Add `value_from_statisics` to AggregateUDFImpl, remove special case for min/max/count aggregate statistics #12296

edmondop · 2024-09-02T18:55:57Z

Which issue does this PR close?

Closes #11151 .

Rationale for this change

What changes are included in this PR?

Are these changes tested?

Are there any user-facing changes?

jayzhan211 · 2024-09-02T23:52:50Z

datafusion/expr/src/udaf.rs

@@ -262,6 +262,19 @@ impl AggregateUDF {
        self.inner.is_descending()
    }

+    /// Returns true if the function is min. Used by the optimizer
+    pub fn is_min(&self) -> bool {


This is not we should do...
We need to understand the context and have a general function instead of a specialize name matching function.

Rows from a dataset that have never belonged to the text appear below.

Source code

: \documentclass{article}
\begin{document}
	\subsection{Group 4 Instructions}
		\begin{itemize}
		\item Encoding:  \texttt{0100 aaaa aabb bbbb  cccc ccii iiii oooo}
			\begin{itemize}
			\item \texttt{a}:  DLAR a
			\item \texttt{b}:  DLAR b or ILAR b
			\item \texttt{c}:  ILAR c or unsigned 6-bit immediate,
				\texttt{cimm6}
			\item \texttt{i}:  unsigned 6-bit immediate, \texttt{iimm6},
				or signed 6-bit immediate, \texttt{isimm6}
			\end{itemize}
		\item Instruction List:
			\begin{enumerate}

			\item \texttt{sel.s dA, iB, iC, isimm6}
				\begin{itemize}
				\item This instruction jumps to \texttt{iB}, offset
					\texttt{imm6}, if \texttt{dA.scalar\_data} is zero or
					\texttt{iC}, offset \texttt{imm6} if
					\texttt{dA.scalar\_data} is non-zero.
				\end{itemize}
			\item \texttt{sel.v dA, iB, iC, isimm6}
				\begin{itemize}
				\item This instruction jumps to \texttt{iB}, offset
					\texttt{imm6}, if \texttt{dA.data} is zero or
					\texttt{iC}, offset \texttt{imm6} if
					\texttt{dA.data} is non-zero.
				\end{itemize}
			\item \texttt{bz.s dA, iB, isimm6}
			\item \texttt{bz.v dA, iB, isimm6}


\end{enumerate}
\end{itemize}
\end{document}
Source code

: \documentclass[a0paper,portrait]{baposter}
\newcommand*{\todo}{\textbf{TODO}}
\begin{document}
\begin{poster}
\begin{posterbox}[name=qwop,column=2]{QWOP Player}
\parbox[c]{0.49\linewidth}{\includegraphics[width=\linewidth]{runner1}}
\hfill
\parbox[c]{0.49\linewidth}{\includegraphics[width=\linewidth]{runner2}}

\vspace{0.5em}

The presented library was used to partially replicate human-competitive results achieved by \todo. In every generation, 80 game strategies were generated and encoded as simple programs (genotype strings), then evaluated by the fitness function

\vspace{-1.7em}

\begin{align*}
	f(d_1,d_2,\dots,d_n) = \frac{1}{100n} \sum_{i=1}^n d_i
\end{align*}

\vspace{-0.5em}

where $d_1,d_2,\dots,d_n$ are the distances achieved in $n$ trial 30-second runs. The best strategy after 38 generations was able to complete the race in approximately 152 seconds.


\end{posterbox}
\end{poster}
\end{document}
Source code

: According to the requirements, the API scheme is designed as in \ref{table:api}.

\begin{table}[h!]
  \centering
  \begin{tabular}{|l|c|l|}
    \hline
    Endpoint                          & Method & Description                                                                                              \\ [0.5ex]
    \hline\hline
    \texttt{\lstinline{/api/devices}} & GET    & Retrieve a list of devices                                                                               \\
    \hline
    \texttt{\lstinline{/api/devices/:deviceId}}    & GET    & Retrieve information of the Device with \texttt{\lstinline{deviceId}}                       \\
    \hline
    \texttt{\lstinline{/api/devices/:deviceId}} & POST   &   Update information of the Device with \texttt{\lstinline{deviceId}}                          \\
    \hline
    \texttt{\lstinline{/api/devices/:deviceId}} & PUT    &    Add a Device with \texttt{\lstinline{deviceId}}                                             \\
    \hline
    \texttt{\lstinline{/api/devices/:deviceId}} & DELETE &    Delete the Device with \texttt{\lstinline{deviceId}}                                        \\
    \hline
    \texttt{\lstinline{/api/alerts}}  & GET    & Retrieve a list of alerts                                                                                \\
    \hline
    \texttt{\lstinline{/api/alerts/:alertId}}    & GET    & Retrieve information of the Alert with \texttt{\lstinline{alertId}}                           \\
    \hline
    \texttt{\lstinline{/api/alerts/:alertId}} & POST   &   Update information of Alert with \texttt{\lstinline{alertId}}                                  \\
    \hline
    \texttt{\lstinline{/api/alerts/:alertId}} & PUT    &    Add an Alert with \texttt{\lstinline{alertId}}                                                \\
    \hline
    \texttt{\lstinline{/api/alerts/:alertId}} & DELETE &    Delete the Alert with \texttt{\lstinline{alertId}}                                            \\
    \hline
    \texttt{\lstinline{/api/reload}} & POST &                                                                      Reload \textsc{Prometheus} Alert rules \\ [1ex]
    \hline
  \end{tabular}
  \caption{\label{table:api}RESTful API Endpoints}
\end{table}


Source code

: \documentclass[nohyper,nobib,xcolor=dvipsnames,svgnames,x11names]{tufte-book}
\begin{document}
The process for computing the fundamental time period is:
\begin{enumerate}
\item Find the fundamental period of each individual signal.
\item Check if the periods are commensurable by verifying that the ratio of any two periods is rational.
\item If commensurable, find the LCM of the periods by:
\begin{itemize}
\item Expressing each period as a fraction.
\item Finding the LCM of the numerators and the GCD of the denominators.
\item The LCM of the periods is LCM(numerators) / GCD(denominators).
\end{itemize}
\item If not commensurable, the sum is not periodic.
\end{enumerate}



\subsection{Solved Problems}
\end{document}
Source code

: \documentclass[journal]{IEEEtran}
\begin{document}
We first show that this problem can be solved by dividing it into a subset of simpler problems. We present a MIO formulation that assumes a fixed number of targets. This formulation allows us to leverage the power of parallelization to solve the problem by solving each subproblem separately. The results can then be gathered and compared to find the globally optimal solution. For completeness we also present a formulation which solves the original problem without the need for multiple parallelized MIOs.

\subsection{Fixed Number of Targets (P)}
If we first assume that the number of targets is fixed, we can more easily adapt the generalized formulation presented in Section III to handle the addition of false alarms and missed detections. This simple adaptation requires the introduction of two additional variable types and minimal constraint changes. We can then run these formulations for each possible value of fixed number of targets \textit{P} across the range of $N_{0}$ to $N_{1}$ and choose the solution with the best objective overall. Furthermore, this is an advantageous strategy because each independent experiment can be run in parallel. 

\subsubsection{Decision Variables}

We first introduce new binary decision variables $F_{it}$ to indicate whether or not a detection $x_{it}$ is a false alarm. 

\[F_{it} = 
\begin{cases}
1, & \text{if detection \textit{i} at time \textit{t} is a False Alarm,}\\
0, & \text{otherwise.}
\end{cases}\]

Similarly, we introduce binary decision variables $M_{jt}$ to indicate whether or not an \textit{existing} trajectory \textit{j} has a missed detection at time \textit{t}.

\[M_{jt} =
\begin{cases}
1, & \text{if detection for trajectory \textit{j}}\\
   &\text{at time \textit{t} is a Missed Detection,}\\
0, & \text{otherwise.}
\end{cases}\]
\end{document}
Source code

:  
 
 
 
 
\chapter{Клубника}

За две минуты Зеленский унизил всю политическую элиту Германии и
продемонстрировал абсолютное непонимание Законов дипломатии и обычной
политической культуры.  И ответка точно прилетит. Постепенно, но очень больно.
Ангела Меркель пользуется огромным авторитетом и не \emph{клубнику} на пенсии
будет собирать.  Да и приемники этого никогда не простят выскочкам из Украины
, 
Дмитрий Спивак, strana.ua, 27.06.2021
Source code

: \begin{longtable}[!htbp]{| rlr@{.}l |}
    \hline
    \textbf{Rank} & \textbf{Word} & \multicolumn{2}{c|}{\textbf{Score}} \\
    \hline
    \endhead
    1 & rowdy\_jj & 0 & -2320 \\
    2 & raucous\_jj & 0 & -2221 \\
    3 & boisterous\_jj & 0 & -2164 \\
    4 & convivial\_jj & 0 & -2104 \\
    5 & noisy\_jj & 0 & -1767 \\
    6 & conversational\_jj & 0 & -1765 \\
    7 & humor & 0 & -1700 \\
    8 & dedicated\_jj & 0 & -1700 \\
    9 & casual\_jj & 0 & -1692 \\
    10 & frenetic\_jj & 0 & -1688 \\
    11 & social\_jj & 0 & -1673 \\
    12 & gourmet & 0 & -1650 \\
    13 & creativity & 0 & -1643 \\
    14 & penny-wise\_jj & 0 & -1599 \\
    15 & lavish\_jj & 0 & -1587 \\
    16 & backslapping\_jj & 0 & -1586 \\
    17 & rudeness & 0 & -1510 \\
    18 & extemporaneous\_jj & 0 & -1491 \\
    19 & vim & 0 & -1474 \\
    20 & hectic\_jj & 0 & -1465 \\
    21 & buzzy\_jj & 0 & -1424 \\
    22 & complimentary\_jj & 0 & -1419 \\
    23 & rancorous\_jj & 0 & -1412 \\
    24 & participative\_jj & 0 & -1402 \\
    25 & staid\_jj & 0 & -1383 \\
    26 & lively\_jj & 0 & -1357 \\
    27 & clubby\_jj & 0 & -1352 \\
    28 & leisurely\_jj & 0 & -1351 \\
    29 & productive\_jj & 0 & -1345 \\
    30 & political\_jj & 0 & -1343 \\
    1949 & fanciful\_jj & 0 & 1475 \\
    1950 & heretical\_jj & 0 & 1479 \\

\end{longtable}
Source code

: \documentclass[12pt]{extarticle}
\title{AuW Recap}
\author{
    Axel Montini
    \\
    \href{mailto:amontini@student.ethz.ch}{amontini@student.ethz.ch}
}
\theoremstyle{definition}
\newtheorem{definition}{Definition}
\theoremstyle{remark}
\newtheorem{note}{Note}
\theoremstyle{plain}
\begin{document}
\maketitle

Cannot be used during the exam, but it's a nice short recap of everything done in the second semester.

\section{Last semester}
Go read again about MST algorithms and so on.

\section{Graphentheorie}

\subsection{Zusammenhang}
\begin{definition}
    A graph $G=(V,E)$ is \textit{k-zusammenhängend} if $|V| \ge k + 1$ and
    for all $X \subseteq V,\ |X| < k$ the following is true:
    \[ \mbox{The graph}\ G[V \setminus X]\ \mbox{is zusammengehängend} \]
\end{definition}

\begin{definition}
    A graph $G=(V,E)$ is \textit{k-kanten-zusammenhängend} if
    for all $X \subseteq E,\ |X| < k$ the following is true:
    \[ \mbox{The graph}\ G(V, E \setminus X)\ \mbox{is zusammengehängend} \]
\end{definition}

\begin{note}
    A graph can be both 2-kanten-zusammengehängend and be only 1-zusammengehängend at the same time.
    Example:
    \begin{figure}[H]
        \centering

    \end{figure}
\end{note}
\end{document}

default_value is a good example, it is only used in count for now, but it could extend to any function if needed.

@jayzhan211 looking to this comment from @alamb #11151 (comment) it might be that those "general functions" might not exists, will do some homework

If there is really no "general context", I think it is fine to just leave them as it is. Having specific function name matching in Impl Trait doesn't make sense to me 🤔

I agree with @jayzhan211 that it is important that these methods describe some property about the function rather than "what the function is"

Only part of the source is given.